Stephanie’s Story: 102 Days of Love
We are honored to share with you first hand stories from those who have lived in Foster Care in India.
We hope these words move you like they move us. We are inspired and motivated to help other children have a voice and ask you to spread word about out this page and encourage others to share their story.
Please join us in honoring Stephanie Kripa Cooper-Lewter’s foster parents by reading their story:
102 Days of Love
Written by Stephanie Kripa Cooper-Lewter, Ph.D.,
Licensed Master Social Worker, Child Welfare Scholar, Author and Life Coach.
It’s not every day an orphaned girl has a beautiful turning point in her story, I am glad that mine does. Abandoned in the cradle of Mother Teresa’s Missionaries of Charity’s Kanpur orphanage, I was selected for adoption and transferred in 1975 to the Delhi orphanage where a woman by the name of Mrs. Joan Pereira often volunteered. Mrs. Pereira’s husband, Captain Dennis Pereira, worked for the Royal British Navy which became the Indian Navy after India won her Independence in 1947. He worked in External Affairs where he met with different heads of state and hosted visiting dignitaries like United States President Nixon, two Popes and Mother Teresa. After retiring from the government, Captain Pereira had a second career working for Motion Pictures Export Association of America entertaining both Hollywood and Bollywood movie stars. The Pereira’s were a well-established, socially active and politically connected Catholic Indian family.
One day, Mrs. Pereira was asked by her neighbor who was involved at the Missionaries of Charity orphanage if she would care for me while my adoption paperwork was finalized. Mrs. Pereira responded without any hesitation, “Yes, send her along.” India did not have a formalized foster care system but the Pereira’s were perfect candidates with four grown children and no grandchildren yet to lovingly dote upon. At age two, I arrived at my foster parents home malnourished with a distended stomach (a common symptom of kwashiorkor resulting from a lack of protein in the diet), unable to walk, and had a vocabulary of only three or four words. On April 1, 1975, my foster mother wrote in her first of many letters to my adoptive mom, Marilyn Backstrom, several weeks after I had been placed in their care: “Stephanie is the most adorable child and has won the hearts of our whole family … I don’t know when she will be sent to you, but as long as she is with us, we will look after her as our own.” Mrs. Pereira described me as sociable, charming, and very affectionate. Mrs. Pereira also noted I was a restless sleeper, would often whimper and call out in the night, which she attributed to the many moves I had from place to place, uncertain when the next upheaval would be. With love and attention in their family, I made tremendous progress. I learned how to eat with utensils, sang songs, played on the piano, enjoyed walking, swimming, and was showered upon by their grown children.

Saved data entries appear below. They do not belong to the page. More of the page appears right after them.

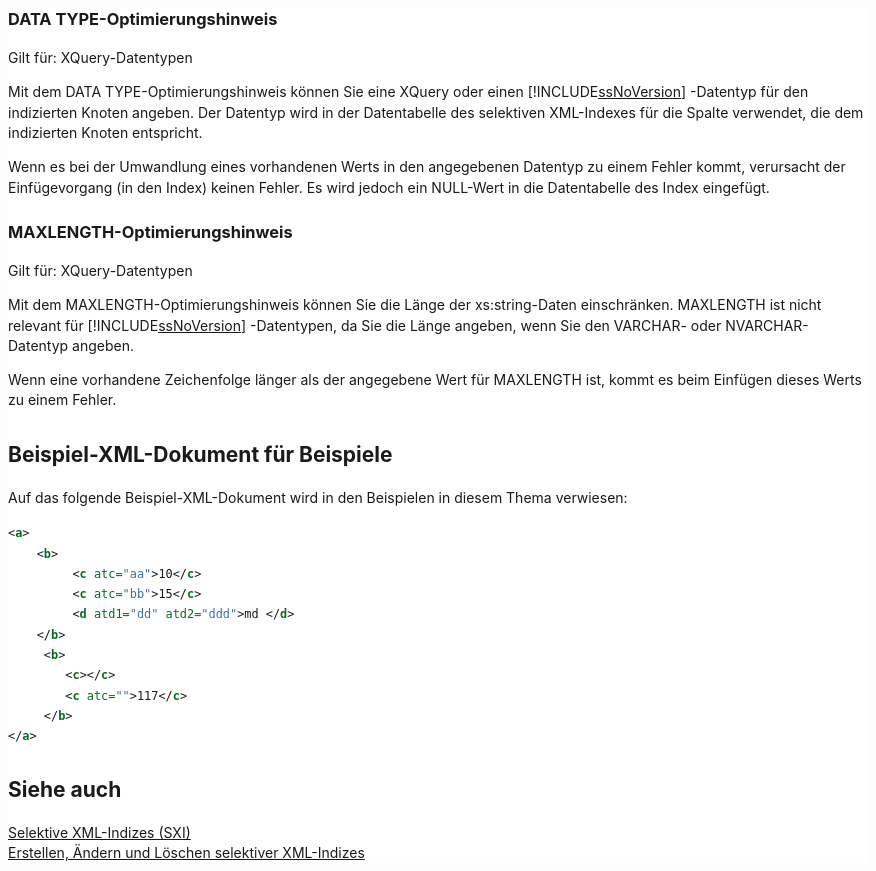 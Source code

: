 ### <a name="data-type-optimization-hint"></a>DATA TYPE-Optimierungshinweis  
 Gilt für: XQuery-Datentypen  
  
 Mit dem DATA TYPE-Optimierungshinweis können Sie eine XQuery oder einen [!INCLUDE[ssNoVersion](../../includes/ssnoversion-md.md)] -Datentyp für den indizierten Knoten angeben. Der Datentyp wird in der Datentabelle des selektiven XML-Indexes für die Spalte verwendet, die dem indizierten Knoten entspricht.  
  
 Wenn es bei der Umwandlung eines vorhandenen Werts in den angegebenen Datentyp zu einem Fehler kommt, verursacht der Einfügevorgang (in den Index) keinen Fehler. Es wird jedoch ein NULL-Wert in die Datentabelle des Index eingefügt.  
  
### <a name="maxlength-optimization-hint"></a>MAXLENGTH-Optimierungshinweis  
 Gilt für: XQuery-Datentypen  
  
 Mit dem MAXLENGTH-Optimierungshinweis können Sie die Länge der xs:string-Daten einschränken. MAXLENGTH ist nicht relevant für [!INCLUDE[ssNoVersion](../../includes/ssnoversion-md.md)] -Datentypen, da Sie die Länge angeben, wenn Sie den VARCHAR- oder NVARCHAR-Datentyp angeben.  
  
 Wenn eine vorhandene Zeichenfolge länger als der angegebene Wert für MAXLENGTH ist, kommt es beim Einfügen dieses Werts zu einem Fehler.  
  

  
##  <a name="sample"></a> Beispiel-XML-Dokument für Beispiele  
 Auf das folgende Beispiel-XML-Dokument wird in den Beispielen in diesem Thema verwiesen:  
  
```xml  
<a>  
    <b>  
         <c atc="aa">10</c>  
         <c atc="bb">15</c>  
         <d atd1="dd" atd2="ddd">md </d>  
    </b>  
     <b>  
        <c></c>  
        <c atc="">117</c>  
     </b>  
</a>  
```  
  

  
## <a name="see-also"></a>Siehe auch  
 [Selektive XML-Indizes &#40;SXI&#41;](../xml/selective-xml-indexes-sxi.md)   
 [Erstellen, Ändern und Löschen selektiver XML-Indizes](../xml/create-alter-and-drop-selective-xml-indexes.md)  
  
  
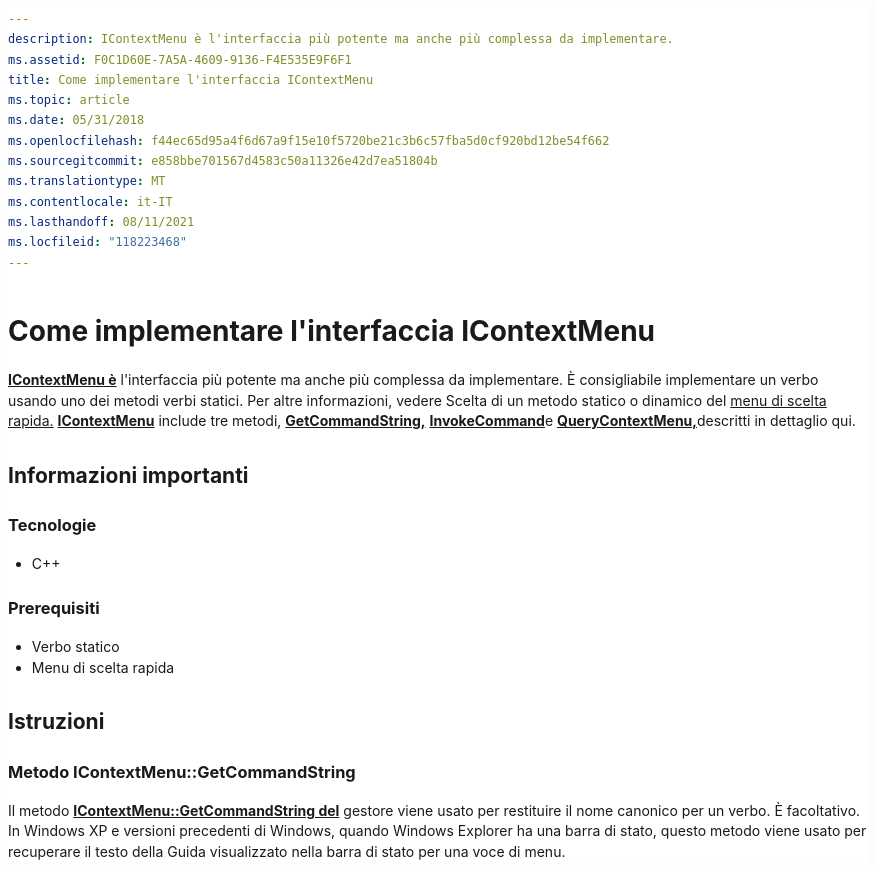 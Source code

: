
 ```yaml
---
description: IContextMenu è l'interfaccia più potente ma anche più complessa da implementare.
ms.assetid: F0C1D60E-7A5A-4609-9136-F4E535E9F6F1
title: Come implementare l'interfaccia IContextMenu
ms.topic: article
ms.date: 05/31/2018
ms.openlocfilehash: f44ec65d95a4f6d67a9f15e10f5720be21c3b6c57fba5d0cf920bd12be54f662
ms.sourcegitcommit: e858bbe701567d4583c50a11326e42d7ea51804b
ms.translationtype: MT
ms.contentlocale: it-IT
ms.lasthandoff: 08/11/2021
ms.locfileid: "118223468"
---
```

# <a name="how-to-implement-the-icontextmenu-interface"></a>Come implementare l'interfaccia IContextMenu

[**IContextMenu è**](/windows/win32/api/shobjidl_core/nn-shobjidl_core-icontextmenu) l'interfaccia più potente ma anche più complessa da implementare. È consigliabile implementare un verbo usando uno dei metodi verbi statici. Per altre informazioni, vedere Scelta di un metodo statico o dinamico del [menu di scelta rapida.](shortcut-choose-method.md) [**IContextMenu**](/windows/win32/api/shobjidl_core/nn-shobjidl_core-icontextmenu) include tre metodi, [**GetCommandString,**](/windows/desktop/api/shobjidl_core/nf-shobjidl_core-icontextmenu-getcommandstring) [**InvokeCommand**](/windows/desktop/api/shobjidl_core/nf-shobjidl_core-icontextmenu-invokecommand)e [**QueryContextMenu,**](/windows/desktop/api/shobjidl_core/nf-shobjidl_core-icontextmenu-querycontextmenu)descritti in dettaglio qui.

## <a name="what-you-need-to-know"></a>Informazioni importanti

### <a name="technologies"></a>Tecnologie

-   C++

### <a name="prerequisites"></a>Prerequisiti

-   Verbo statico
-   Menu di scelta rapida

## <a name="instructions"></a>Istruzioni

### <a name="icontextmenugetcommandstring-method"></a>Metodo IContextMenu::GetCommandString

Il metodo [**IContextMenu::GetCommandString del**](/windows/desktop/api/shobjidl_core/nf-shobjidl_core-icontextmenu-getcommandstring) gestore viene usato per restituire il nome canonico per un verbo. È facoltativo. In Windows XP e versioni precedenti di Windows, quando Windows Explorer ha una barra di stato, questo metodo viene usato per recuperare il testo della Guida visualizzato nella barra di stato per una voce di menu.
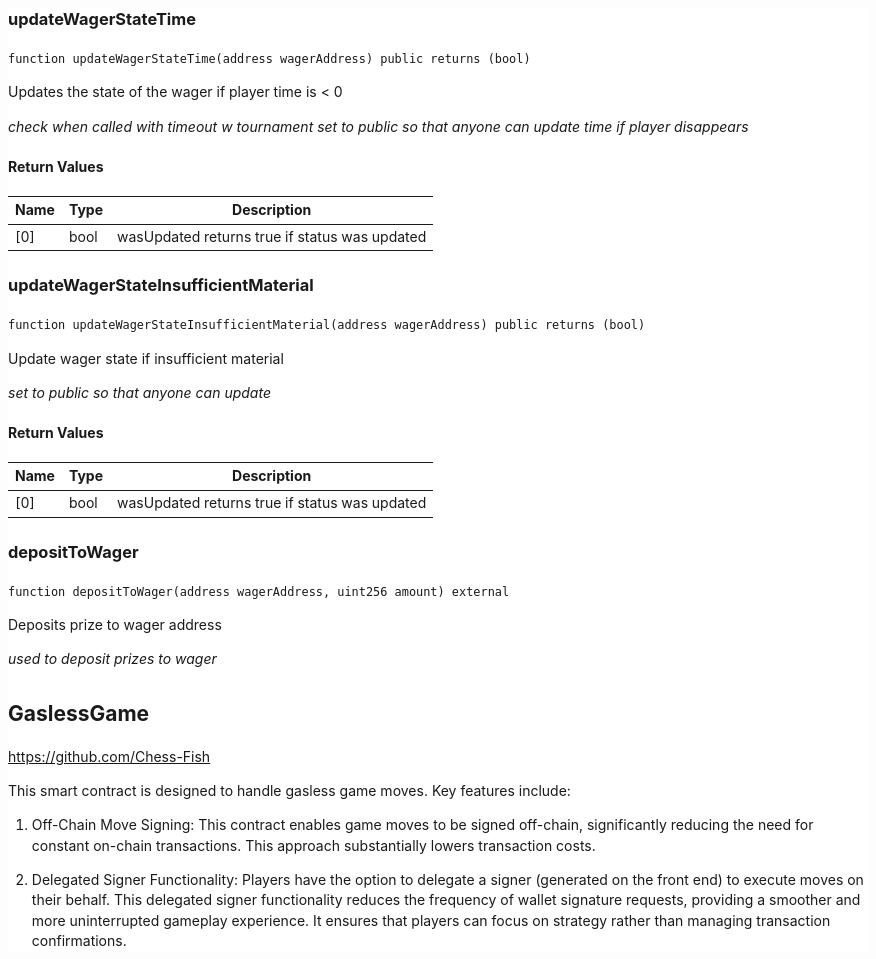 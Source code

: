 ### updateWagerStateTime

```solidity
function updateWagerStateTime(address wagerAddress) public returns (bool)
```

Updates the state of the wager if player time is < 0

_check when called with timeout w tournament
set to public so that anyone can update time if player disappears_

#### Return Values

| Name | Type | Description |
| ---- | ---- | ----------- |
| [0] | bool | wasUpdated returns true if status was updated |

### updateWagerStateInsufficientMaterial

```solidity
function updateWagerStateInsufficientMaterial(address wagerAddress) public returns (bool)
```

Update wager state if insufficient material

_set to public so that anyone can update_

#### Return Values

| Name | Type | Description |
| ---- | ---- | ----------- |
| [0] | bool | wasUpdated returns true if status was updated |

### depositToWager

```solidity
function depositToWager(address wagerAddress, uint256 amount) external
```

Deposits prize to wager address

_used to deposit prizes to wager_

## GaslessGame

https://github.com/Chess-Fish

This smart contract is designed to handle gasless game moves. Key features include:

1. Off-Chain Move Signing: This contract enables game moves to be signed off-chain,
   significantly reducing the need for constant on-chain transactions. This approach
   substantially lowers transaction costs.

2. Delegated Signer Functionality: Players have the option to delegate a signer
   (generated on the front end) to execute moves on their behalf. This delegated
   signer functionality reduces the frequency of wallet signature requests,
   providing a smoother and more uninterrupted gameplay experience. It ensures
   that players can focus on strategy rather than managing transaction confirmations.
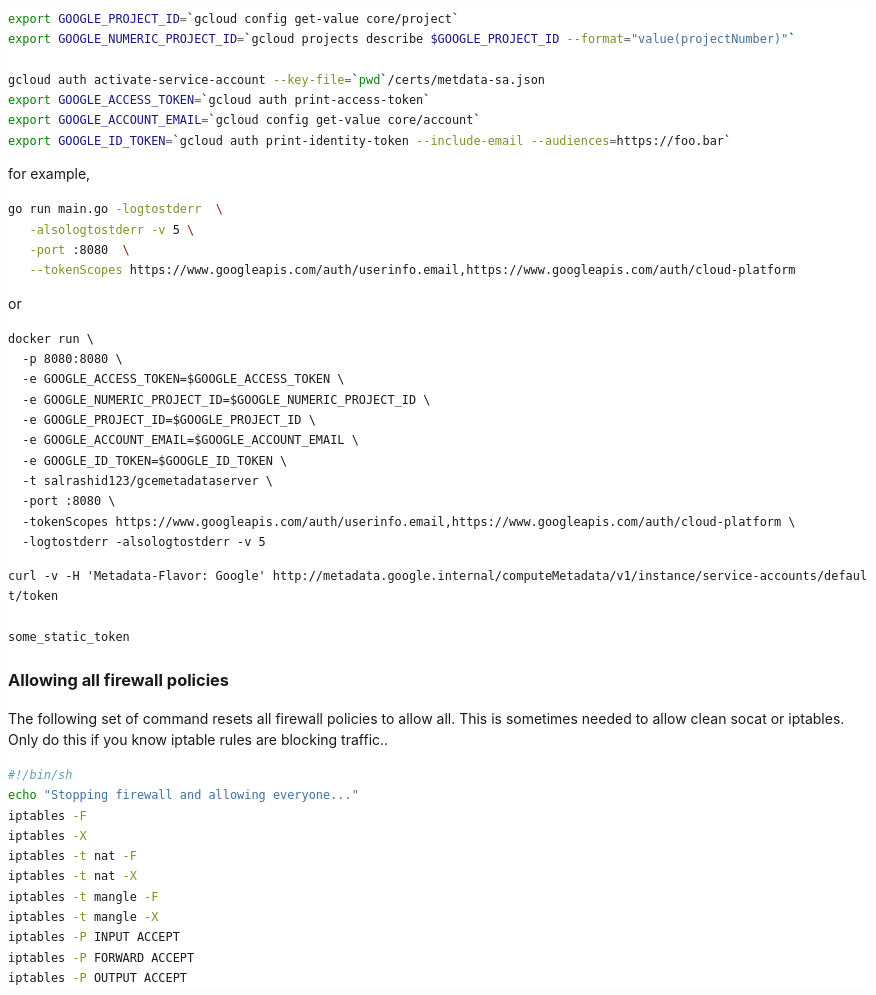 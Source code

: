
 ```bash
export GOOGLE_PROJECT_ID=`gcloud config get-value core/project`
export GOOGLE_NUMERIC_PROJECT_ID=`gcloud projects describe $GOOGLE_PROJECT_ID --format="value(projectNumber)"`

gcloud auth activate-service-account --key-file=`pwd`/certs/metdata-sa.json
export GOOGLE_ACCESS_TOKEN=`gcloud auth print-access-token`
export GOOGLE_ACCOUNT_EMAIL=`gcloud config get-value core/account`
export GOOGLE_ID_TOKEN=`gcloud auth print-identity-token --include-email --audiences=https://foo.bar`
```

for example,

```bash
go run main.go -logtostderr  \
   -alsologtostderr -v 5 \
   -port :8080  \
   --tokenScopes https://www.googleapis.com/auth/userinfo.email,https://www.googleapis.com/auth/cloud-platform
```

or
```
docker run \
  -p 8080:8080 \
  -e GOOGLE_ACCESS_TOKEN=$GOOGLE_ACCESS_TOKEN \
  -e GOOGLE_NUMERIC_PROJECT_ID=$GOOGLE_NUMERIC_PROJECT_ID \
  -e GOOGLE_PROJECT_ID=$GOOGLE_PROJECT_ID \
  -e GOOGLE_ACCOUNT_EMAIL=$GOOGLE_ACCOUNT_EMAIL \
  -e GOOGLE_ID_TOKEN=$GOOGLE_ID_TOKEN \  
  -t salrashid123/gcemetadataserver \
  -port :8080 \
  -tokenScopes https://www.googleapis.com/auth/userinfo.email,https://www.googleapis.com/auth/cloud-platform \
  -logtostderr -alsologtostderr -v 5

```

```
curl -v -H 'Metadata-Flavor: Google' http://metadata.google.internal/computeMetadata/v1/instance/service-accounts/default/token

some_static_token
```

### Allowing all firewall policies

The following set of command resets all firewall policies to allow all.  This is sometimes needed to allow clean socat or iptables.  Only do this if you know iptable rules are blocking traffic..

```bash
#!/bin/sh
echo "Stopping firewall and allowing everyone..."
iptables -F
iptables -X
iptables -t nat -F
iptables -t nat -X
iptables -t mangle -F
iptables -t mangle -X
iptables -P INPUT ACCEPT
iptables -P FORWARD ACCEPT
iptables -P OUTPUT ACCEPT
```
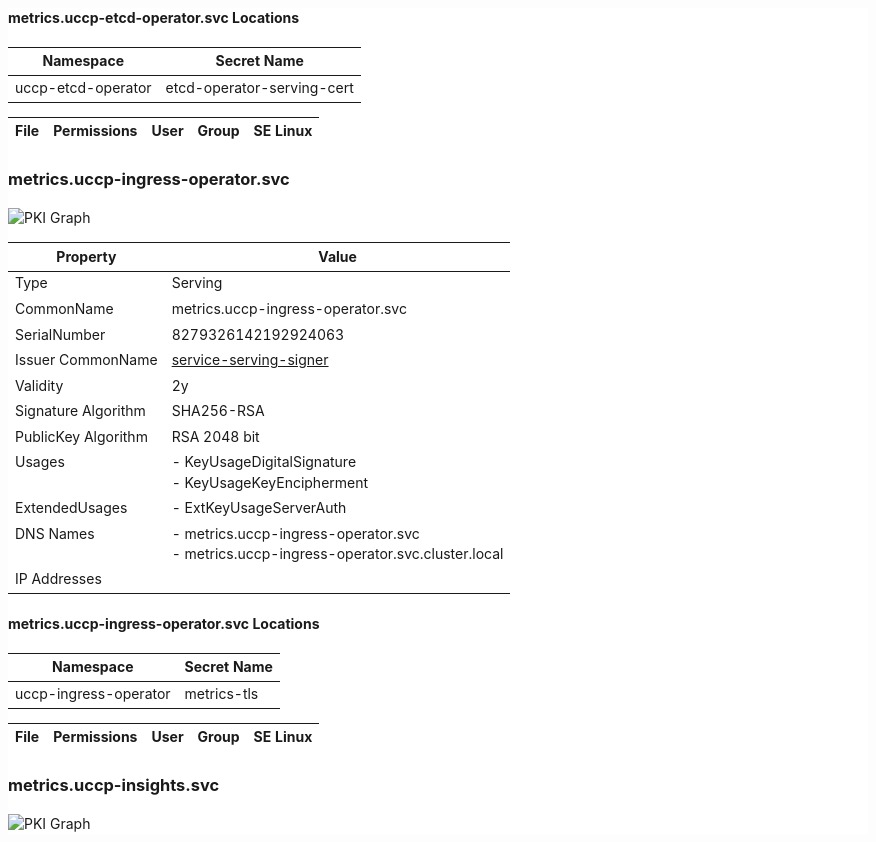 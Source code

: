 
#### metrics.uccp-etcd-operator.svc Locations
| Namespace | Secret Name |
| ----------- | ----------- |
| uccp-etcd-operator | etcd-operator-serving-cert |

| File | Permissions | User | Group | SE Linux |
| ----------- | ----------- | ----------- | ----------- | ----------- |




### metrics.uccp-ingress-operator.svc
![PKI Graph](subcert-metrics.uccp-ingress-operator.svc8279326142192924063.png)



| Property | Value |
| ----------- | ----------- |
| Type | Serving |
| CommonName | metrics.uccp-ingress-operator.svc |
| SerialNumber | 8279326142192924063 |
| Issuer CommonName | [service-serving-signer](#service-serving-signer) |
| Validity | 2y |
| Signature Algorithm | SHA256-RSA |
| PublicKey Algorithm | RSA 2048 bit |
| Usages | - KeyUsageDigitalSignature<br/>- KeyUsageKeyEncipherment |
| ExtendedUsages | - ExtKeyUsageServerAuth |
| DNS Names | - metrics.uccp-ingress-operator.svc<br/>- metrics.uccp-ingress-operator.svc.cluster.local |
| IP Addresses |  |


#### metrics.uccp-ingress-operator.svc Locations
| Namespace | Secret Name |
| ----------- | ----------- |
| uccp-ingress-operator | metrics-tls |

| File | Permissions | User | Group | SE Linux |
| ----------- | ----------- | ----------- | ----------- | ----------- |




### metrics.uccp-insights.svc
![PKI Graph](subcert-metrics.uccp-insights.svc6511383752257504790.png)

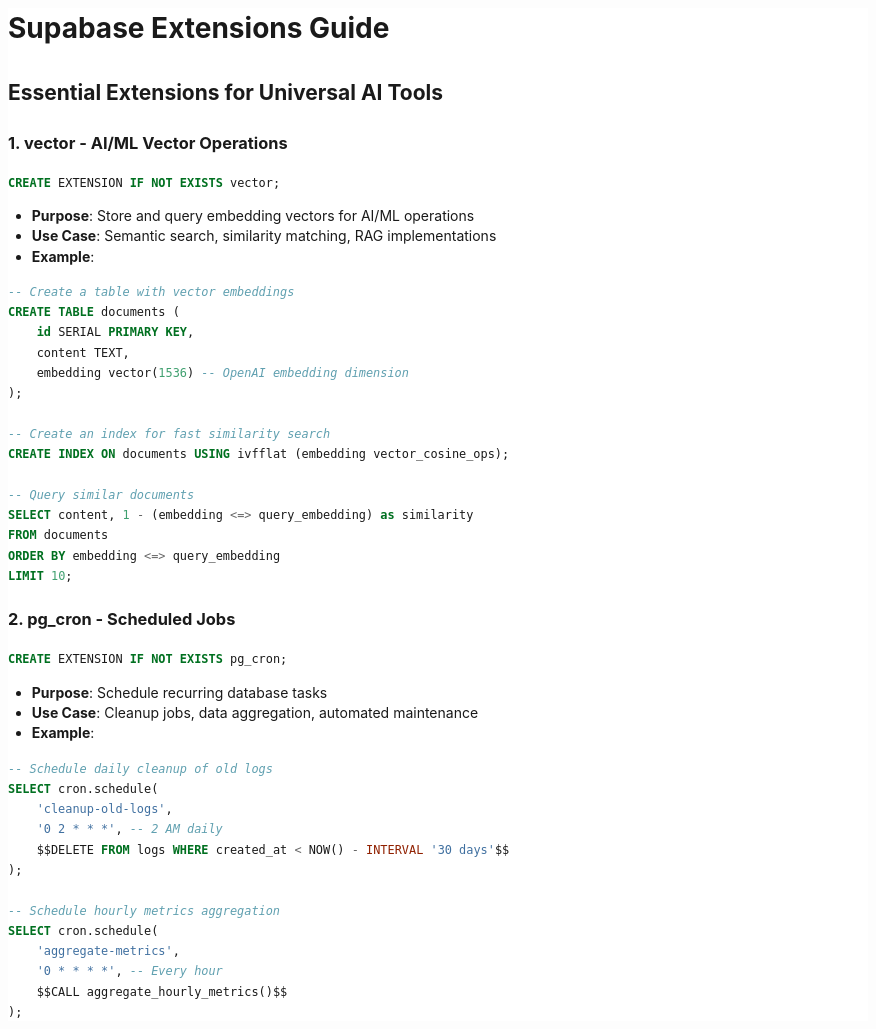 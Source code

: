 # Supabase Extensions Guide

## Essential Extensions for Universal AI Tools

### 1. **vector** - AI/ML Vector Operations
```sql
CREATE EXTENSION IF NOT EXISTS vector;
```
- **Purpose**: Store and query embedding vectors for AI/ML operations
- **Use Case**: Semantic search, similarity matching, RAG implementations
- **Example**:
```sql
-- Create a table with vector embeddings
CREATE TABLE documents (
    id SERIAL PRIMARY KEY,
    content TEXT,
    embedding vector(1536) -- OpenAI embedding dimension
);

-- Create an index for fast similarity search
CREATE INDEX ON documents USING ivfflat (embedding vector_cosine_ops);

-- Query similar documents
SELECT content, 1 - (embedding <=> query_embedding) as similarity
FROM documents
ORDER BY embedding <=> query_embedding
LIMIT 10;
```

### 2. **pg_cron** - Scheduled Jobs
```sql
CREATE EXTENSION IF NOT EXISTS pg_cron;
```
- **Purpose**: Schedule recurring database tasks
- **Use Case**: Cleanup jobs, data aggregation, automated maintenance
- **Example**:
```sql
-- Schedule daily cleanup of old logs
SELECT cron.schedule(
    'cleanup-old-logs',
    '0 2 * * *', -- 2 AM daily
    $$DELETE FROM logs WHERE created_at < NOW() - INTERVAL '30 days'$$
);

-- Schedule hourly metrics aggregation
SELECT cron.schedule(
    'aggregate-metrics',
    '0 * * * *', -- Every hour
    $$CALL aggregate_hourly_metrics()$$
);
```
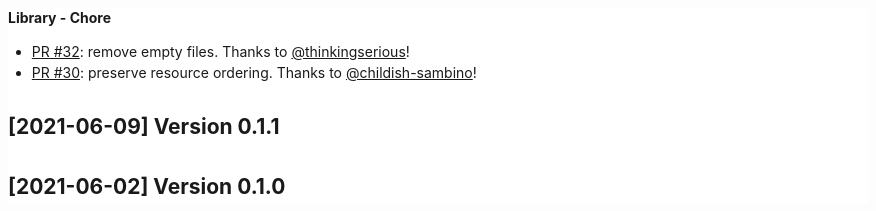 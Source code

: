 **Library - Chore**
- [PR #32](https://github.com/twilio/terraform-provider-twilio/pull/32): remove empty files. Thanks to [@thinkingserious](https://github.com/thinkingserious)!
- [PR #30](https://github.com/twilio/terraform-provider-twilio/pull/30): preserve resource ordering. Thanks to [@childish-sambino](https://github.com/childish-sambino)!


[2021-06-09] Version 0.1.1
--------------------------


[2021-06-02] Version 0.1.0
--------------------------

Mrs. Pereira and my mother continued to exchange letters throughout my childhood with my foster mother expressing ongoing love and well-wishes on behalf of their family, along with the desire to one day meet again. I, too, held in my heart the same wish, even as a child. In 1999, I wrote my foster parents my first letter in adulthood and received a beautiful reply just days after the death of Mother Teresa. By 2005, the Pereira’s had relocated and I worried that I had lost contact with them forever. With the help of my dear sister, Usha, in the beginning of 2005, I reviewed every letter I had saved searching for clues about their family, and finally reconnected with their son, Mark, and daughter, Valerie, both of whom remembered me when I lived with their family in India.
In the summer of 2005, I flew to visit my foster parents exactly 30 years after I had left them so many summers ago. Stepping off the plane, I was welcomed by my two foster sisters, Valerie and Sandra. Upon arriving to my foster parent’s place with tears flowing down my face, I was embraced warmly by my foster mother. Turning to my foster father, I heard him say, “Is this the daughter I lost thirty years ago?” Captain Pereira had been out of town when I left for the United States, and was upset he didn’t get to say good-bye years ago. Since reuniting in 2005, my foster parents have met my husband and two children. We have shared other family memories together including a New Year’s celebration, the weddings of two granddaughters, birthday celebrations and visited with family members in Goa, India. While at my foster father’s 90th birthday celebration in 2012, Captain Pereira was presented with a precious family album that his daughter, Valerie, compiled. Each member of the family contributed pictures and a special message for him, and Valerie touched my heart by asking me to create a page of my own.
The Pereira’s interacted with many influential, fascinating people throughout their life, yet were not above finding a place in their home and hearts for a bright-eyed Indian orphaned little girl. They have included me as part of their extended family ever since, and for someone who was once an orphan, this connection has been priceless. Now 40 years of age, 102 days doesn’t seem very long; but when I was 2 years old, spending 102 days with a family meant the world. 102 days of love with my foster family has carried me across my lifetime – and for their gift of unconditional love, I am forever thankful.